L'Accord EEE peut être considéré comme l'expression de la volonté politique des principaux pays d'Europe occidentale de réunir sous un seul et même toit les forces vives de leur économie et de leur société avec ce double objectif:

  • renforcer la compétitivité de leur entreprises et accroître le bien-être de leurs citoyens
  • élargir leur contribution à l'établissement de relations intra-européennes structurées et cohérentes.

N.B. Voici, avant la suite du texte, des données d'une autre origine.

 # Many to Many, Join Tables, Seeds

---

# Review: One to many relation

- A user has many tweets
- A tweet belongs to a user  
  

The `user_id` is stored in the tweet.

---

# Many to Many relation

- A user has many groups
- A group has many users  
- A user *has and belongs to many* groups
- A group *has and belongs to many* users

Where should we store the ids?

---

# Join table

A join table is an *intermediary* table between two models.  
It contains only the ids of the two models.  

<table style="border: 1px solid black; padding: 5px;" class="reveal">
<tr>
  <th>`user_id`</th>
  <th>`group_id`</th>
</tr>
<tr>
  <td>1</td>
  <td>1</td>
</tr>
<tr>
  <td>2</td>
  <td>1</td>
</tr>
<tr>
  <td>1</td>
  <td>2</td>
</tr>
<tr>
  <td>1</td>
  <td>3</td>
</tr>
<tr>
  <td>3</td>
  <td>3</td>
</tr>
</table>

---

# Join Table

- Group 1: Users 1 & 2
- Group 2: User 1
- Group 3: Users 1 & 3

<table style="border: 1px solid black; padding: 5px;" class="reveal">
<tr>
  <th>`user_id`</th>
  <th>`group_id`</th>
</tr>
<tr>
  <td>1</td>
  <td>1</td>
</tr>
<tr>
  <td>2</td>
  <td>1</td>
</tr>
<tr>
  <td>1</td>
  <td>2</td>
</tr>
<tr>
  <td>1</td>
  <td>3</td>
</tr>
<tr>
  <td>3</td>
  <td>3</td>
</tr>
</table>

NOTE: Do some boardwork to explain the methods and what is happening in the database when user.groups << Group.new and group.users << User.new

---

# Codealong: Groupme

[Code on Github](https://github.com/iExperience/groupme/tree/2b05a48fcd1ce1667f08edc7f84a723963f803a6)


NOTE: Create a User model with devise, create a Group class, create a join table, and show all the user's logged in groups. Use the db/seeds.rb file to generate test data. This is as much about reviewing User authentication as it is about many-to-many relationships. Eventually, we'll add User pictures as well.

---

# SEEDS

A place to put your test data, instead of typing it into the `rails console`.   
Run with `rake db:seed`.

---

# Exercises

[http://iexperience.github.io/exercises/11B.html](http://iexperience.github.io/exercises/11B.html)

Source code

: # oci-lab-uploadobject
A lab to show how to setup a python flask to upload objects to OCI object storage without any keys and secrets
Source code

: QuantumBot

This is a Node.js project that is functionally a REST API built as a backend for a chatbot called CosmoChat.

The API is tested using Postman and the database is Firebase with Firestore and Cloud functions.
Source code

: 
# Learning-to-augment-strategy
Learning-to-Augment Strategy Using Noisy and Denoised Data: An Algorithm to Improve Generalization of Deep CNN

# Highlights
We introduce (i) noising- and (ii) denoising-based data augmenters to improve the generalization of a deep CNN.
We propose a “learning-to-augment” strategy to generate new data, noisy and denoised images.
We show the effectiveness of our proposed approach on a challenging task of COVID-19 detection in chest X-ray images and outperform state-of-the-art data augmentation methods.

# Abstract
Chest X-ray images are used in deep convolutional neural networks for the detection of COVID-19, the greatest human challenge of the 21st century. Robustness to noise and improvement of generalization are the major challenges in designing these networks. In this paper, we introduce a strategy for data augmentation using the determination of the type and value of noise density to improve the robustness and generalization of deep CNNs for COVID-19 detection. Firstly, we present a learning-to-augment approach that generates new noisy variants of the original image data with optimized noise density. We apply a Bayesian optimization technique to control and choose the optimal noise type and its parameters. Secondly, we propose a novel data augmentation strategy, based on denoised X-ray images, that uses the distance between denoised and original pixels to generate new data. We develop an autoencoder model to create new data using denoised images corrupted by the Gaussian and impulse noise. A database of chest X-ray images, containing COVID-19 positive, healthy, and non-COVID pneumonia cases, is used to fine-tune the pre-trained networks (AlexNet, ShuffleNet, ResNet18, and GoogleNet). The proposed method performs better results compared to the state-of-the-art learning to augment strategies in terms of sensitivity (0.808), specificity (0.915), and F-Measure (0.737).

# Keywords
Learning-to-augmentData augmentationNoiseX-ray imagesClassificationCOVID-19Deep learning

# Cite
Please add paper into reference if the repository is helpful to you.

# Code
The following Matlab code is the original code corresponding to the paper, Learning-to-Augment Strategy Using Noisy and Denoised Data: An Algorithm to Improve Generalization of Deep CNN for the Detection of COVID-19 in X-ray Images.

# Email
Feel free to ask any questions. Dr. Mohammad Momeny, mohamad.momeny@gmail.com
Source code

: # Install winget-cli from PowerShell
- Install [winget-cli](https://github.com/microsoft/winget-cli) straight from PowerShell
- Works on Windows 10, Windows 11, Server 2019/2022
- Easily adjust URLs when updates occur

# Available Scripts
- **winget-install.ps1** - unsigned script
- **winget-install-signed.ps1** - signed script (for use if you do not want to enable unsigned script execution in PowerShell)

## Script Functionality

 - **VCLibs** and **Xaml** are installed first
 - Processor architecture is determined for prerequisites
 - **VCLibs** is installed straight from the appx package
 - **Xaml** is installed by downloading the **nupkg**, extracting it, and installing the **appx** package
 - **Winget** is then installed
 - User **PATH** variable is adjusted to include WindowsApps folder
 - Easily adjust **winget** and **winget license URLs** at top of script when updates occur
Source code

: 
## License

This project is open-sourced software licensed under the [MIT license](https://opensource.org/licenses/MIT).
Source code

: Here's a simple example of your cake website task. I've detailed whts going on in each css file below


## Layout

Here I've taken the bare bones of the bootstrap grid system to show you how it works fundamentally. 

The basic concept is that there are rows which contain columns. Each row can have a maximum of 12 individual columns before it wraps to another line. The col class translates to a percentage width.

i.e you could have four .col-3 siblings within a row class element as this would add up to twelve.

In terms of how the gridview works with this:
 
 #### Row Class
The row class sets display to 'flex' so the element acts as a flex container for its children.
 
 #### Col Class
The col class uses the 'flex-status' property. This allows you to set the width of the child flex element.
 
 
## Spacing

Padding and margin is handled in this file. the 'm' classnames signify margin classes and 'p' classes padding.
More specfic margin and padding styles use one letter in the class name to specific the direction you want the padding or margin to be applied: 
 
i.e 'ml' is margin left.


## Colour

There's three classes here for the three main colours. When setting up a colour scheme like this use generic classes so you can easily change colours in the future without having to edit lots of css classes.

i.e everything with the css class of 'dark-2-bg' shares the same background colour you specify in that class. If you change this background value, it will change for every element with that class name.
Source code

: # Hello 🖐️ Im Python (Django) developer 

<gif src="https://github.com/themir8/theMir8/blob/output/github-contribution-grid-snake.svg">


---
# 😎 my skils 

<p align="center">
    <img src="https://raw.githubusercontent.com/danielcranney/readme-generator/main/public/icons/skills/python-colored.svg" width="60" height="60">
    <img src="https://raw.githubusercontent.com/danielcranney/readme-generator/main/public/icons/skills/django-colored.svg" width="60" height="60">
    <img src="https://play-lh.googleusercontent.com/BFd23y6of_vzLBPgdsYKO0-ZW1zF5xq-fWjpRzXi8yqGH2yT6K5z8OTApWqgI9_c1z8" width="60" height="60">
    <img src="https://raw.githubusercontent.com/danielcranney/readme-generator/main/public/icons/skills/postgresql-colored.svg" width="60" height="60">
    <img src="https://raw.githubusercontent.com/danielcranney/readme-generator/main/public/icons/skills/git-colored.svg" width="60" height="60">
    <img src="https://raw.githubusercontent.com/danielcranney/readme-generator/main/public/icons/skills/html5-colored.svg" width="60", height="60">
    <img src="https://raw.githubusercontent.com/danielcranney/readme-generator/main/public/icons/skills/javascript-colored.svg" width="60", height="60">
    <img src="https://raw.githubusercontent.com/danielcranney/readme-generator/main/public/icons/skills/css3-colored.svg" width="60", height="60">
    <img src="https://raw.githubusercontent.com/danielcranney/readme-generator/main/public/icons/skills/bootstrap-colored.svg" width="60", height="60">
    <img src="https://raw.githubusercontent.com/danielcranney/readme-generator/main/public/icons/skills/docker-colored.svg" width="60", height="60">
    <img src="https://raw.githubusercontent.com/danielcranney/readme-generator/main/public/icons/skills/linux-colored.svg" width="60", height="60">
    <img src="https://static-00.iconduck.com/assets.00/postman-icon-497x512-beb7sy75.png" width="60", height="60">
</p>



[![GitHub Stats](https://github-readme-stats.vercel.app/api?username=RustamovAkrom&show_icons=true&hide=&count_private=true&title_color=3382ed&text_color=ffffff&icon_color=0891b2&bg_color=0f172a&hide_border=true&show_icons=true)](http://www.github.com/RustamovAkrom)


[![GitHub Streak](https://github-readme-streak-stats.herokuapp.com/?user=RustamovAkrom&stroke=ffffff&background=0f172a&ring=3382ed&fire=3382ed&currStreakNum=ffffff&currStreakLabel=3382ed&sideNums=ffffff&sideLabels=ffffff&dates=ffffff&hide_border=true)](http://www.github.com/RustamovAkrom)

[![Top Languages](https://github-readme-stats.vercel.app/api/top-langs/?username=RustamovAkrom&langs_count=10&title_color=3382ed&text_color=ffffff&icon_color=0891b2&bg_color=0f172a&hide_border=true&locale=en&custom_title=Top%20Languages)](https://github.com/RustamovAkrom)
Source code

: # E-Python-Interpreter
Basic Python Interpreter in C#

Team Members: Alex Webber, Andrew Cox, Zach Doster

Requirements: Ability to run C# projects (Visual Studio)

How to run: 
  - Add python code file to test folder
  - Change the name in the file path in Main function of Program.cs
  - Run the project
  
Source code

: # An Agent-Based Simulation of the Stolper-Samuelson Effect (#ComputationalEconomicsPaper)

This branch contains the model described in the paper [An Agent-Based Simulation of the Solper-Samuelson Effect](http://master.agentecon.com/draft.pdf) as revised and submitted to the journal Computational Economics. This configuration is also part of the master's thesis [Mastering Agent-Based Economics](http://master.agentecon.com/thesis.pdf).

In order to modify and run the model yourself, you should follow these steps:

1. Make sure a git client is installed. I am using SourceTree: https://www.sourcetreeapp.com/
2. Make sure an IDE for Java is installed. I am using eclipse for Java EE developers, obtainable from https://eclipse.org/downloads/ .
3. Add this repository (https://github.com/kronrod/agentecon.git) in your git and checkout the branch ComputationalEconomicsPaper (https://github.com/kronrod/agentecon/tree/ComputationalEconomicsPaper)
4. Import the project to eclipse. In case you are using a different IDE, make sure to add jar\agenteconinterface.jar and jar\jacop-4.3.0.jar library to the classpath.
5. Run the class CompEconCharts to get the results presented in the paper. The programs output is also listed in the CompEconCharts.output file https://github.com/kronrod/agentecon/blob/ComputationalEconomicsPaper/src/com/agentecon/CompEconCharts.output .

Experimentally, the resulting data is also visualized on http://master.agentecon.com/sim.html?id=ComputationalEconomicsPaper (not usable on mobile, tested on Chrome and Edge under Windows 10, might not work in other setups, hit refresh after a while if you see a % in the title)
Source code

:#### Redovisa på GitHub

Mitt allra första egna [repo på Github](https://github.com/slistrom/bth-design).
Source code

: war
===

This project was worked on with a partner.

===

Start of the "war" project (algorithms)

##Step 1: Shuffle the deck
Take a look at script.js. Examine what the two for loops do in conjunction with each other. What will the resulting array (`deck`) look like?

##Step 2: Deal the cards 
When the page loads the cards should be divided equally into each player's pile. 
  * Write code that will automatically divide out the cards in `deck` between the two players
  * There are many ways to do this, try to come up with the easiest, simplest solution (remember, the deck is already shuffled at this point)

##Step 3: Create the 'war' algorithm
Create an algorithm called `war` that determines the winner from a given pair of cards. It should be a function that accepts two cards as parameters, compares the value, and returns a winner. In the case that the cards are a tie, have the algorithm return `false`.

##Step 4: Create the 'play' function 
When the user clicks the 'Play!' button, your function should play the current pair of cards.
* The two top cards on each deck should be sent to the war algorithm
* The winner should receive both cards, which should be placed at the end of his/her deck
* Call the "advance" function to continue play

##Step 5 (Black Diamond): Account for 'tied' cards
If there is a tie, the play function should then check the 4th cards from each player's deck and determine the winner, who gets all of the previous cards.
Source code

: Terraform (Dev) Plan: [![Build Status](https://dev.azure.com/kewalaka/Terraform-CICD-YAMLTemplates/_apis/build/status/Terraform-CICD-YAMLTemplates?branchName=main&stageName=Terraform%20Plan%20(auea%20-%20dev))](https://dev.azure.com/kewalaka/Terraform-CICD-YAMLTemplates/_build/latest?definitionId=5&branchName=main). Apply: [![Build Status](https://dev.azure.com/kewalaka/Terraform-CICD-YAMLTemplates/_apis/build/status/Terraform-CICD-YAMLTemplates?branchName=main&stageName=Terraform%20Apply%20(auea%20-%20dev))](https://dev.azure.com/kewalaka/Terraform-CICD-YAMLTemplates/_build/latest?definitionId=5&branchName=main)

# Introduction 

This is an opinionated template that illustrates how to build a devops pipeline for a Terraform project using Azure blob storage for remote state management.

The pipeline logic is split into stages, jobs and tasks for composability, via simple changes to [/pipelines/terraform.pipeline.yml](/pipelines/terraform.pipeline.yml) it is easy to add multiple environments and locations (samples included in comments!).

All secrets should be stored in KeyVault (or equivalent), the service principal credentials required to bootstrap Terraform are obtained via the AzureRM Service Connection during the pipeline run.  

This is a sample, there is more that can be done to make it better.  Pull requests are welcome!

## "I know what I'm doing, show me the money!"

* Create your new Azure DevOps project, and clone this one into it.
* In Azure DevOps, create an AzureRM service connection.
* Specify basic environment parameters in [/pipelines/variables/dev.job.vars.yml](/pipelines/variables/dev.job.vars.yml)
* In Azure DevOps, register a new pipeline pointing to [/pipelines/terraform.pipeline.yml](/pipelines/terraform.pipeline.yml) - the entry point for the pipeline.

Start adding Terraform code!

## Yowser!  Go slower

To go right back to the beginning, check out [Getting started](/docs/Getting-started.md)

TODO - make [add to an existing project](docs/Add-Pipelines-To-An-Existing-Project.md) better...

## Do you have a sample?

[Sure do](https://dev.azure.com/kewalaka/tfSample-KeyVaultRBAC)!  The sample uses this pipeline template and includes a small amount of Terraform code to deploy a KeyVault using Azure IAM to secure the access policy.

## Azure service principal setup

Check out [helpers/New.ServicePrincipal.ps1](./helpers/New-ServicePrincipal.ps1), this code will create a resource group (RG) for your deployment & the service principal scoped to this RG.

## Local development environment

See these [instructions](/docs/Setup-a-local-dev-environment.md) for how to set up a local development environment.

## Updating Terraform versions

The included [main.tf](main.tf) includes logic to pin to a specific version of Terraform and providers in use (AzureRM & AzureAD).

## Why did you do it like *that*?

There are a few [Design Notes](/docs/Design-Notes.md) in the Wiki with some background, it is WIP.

Le Conseil fédéral ne considère pas la participation à l'EEE comme le but ultime de la politique qui devrait trouver son prolongement dans une appartenance pleine et entière de la Suisse à la CE. Dans le cas de l'EEE, il est question d'intégration européenne à prédominance économique; en cas d'adhésion, il s'agira en priorité de l'entrée de la Suisse dans une communauté d'Etats qui se sont donné pour idéal de réaliser l'union politique de l'Europe.

Délibérations

CN 24./25./26.08.1992 BO 1992, 1290, 1317, 1343
CE 22./23./24./29.09.1992 BO 1992, 781, 793, 825, 883
CN 30.09.1992 BO 1992, 1836
CE 01.10.1992 BO 1992, 941
CN / CE 09.10.1992 Votations finales (127:61 / 39:4)

Au Conseil national, les groupes des Démocrates suisses/Lega, du Parti des Automobilistes, de l'UDC et des écologistes se sont opposés à de l'Accord sur l'EEE. Les trois grands partis gouvernementaux, les libéraux ainsi que le groupe AdI/PEP se sont prononcés pour leur part en faveur de la ratification de l'accord. Les membres du Conseil national ne se sont cependant pas ralliés à l'unanimité à l'opinion de leur groupe respectif et l'on recensait de nombreux dissidents aussi bien du côté des partisans que de celui des adversaires. Lors du débat d'entrée en matière, outre les porte-parole des groupes, pas moins de 126 orateurs se sont exprimés. Les opposants à l'accord ont fait part de leur craintes sans toutefois proposer de solution alternative. Ils ont fait l'éloge de l'Accord de libre-échange de 1972 tout en ignorant le fait que les partenaires à ce traité font actuellement défaut. Les défenseurs de l'accord ont souhaité que le Marché intérieur soit adopté par la Suisse afin d'éviter la délocalisation des entreprises ainsi que le déplacement de la substance fiscale à l'étranger. Pour de nombreux partisans de l'accord, une adhésion à l'EEE n'implique pas forcément une adhésion à l'UE. Selon eux, la Suisse ne peut plus se permettre d'être isolée pour des raisons de politique de sécurité. A la suite de l'effondrement de la double hégémonie américaine et soviétique, la Suisse doit absolument se poser la question de savoir comment éviter que l'Europe ne sombre dans des affrontements sanglants entre des Etats-nations rivaux dont les conséquences seraient irrémédiables pour les peuples et les minorités. On ne peut prévenir le nationalisme que par un concept global qui tienne compte des intérêts politiques et économiques.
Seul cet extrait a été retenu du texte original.